The project spans 28 parcels between the Huangpu River and Longhua Middle Road
The government’s positioning of the site and the terms of the land sale call for developing the built environment for a world-class finance community that will attract the headquarters of financial firms and global investment institutions. The local authorities also seek to gear the project towards creating a home for venture capital firms investing in the technology and culture sectors.
Commercial space is expected to take up around 78 percent of the development’s above-ground gross floor area, which will total nearly 1.1 million square metres. An additional 710,000 square metres is earmarked for underground space, including 60,000 square metres of commercial floor area.
According to government documents, the site is zoned for 650,000 square metres of offices and 210,000 square metres of retail space, along with another 40,600 square metres ear-marked for cultural and sports facilities. The residential component total 200,100 square metres, 153,000 square metres of which must be developed into at least 1,187 units of long-term rental housing, including construction of an affordable housing component.
Property consultancy Savills observed that the land sale conditions for the commercial component of the project allow for development of grade A office buildings, retail and hotel space, while noting that the size of the project may influence its eventual sale.
Mega-Project May Require Team Effort
“Normally, new land plots tend to be very small in core districts, as most areas have already been built,” Chester Zhang, a director with the research team at Savills China, told Mingtiandi. “It is very rare to see land of such a scale coming onto the market, not to mention in a single sale.”
The terms of the land use rights call for the buyer of the site to hold 100 percent of the project’s retail, cultural/sport, and for-lease residential real estate, as well as retaining 60 percent of the office area. Under the conditions of the tender, all 28 parcels will be transferred as a single batch.

Chester Zhang, Director of Savills China Research
“This puts significant pressure on the developer’s operating ability and financial liquidity,” Zhang said of the land tender. “The massive development can be too challenging for a single developer, and joint ventures or consortia will be a better way to take on the project.”
The property is poised to benefit from its location within the Xuhui Riverside neighborhood, a key commercial area targeted for development by the Shanghai government. The site is located near the Middle Longhua Road metro station, offering access to the city’s Middle Huaihui Road, Jing’an Temple and Expo areas via lines 7 and 12.

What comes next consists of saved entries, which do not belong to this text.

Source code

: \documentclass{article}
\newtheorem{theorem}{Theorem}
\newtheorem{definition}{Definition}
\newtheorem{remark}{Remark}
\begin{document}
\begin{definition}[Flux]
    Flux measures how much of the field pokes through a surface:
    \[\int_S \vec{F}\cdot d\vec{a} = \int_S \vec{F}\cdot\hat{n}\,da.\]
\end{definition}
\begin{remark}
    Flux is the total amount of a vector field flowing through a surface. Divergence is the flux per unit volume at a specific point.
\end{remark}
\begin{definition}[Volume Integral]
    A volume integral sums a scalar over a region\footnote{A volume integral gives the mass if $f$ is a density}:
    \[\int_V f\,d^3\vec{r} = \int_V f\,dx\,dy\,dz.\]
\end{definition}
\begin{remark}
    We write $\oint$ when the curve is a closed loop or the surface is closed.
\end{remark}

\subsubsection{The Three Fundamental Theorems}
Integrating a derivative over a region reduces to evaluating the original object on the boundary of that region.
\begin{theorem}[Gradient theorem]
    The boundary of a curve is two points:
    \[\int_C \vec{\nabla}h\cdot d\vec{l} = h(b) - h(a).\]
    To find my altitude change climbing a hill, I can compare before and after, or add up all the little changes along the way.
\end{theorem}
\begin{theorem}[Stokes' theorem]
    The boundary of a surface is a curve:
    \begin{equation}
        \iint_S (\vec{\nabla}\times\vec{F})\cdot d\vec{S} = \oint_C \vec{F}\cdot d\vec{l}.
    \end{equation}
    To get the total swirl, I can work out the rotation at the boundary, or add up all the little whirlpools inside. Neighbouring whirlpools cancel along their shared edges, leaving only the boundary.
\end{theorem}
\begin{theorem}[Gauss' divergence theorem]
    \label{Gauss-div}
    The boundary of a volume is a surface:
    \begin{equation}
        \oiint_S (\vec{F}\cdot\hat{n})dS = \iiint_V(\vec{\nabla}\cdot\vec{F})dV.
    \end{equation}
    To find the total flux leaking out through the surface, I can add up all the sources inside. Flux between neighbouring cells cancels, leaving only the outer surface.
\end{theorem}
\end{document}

The swath of land is also bordered to the northwest and northeast by Greenland Group’s Shanghai Greenland Center, Yingtong Greenland Building, and Greenland Marriott Hotel. Other top developers active in the area include China Vanke, Sunac China, CIFI Holdings and China Poly Group.
Xuhui Riverside Area Gains Ground
“Ever since the 2010 Expo, urban renewal in Xuhui Riverside has helped the area gradually create a livable environment surrounded by cultural and art venues,” said Zhang. “With the development of Huangpu Riverfront, Xuhui District has enacted waterfront protective development policies which have boosted the value of the site.”
Further along the Huangpu River toward central Shanghai is the Greenland Bund Centre project, a RMB 100 billion ($14.66 billion) mixed-use complex being developed by Greenland Group along Zhongshan Road, near where it intersects Dongjiadu Road.
In February of last year Greenland paid RMB 12 billion ($1.77 billion) to acquire a 50 percent stake in the Bund Centre project, then called Dongjiadu Financial City, from China Minsheng Investment Group (CMIG). The tallest towers in that riverfront complex are now close to being topped out, and Greenland has already found buyers for five of the seven smaller office buildings in the Bund Centre development.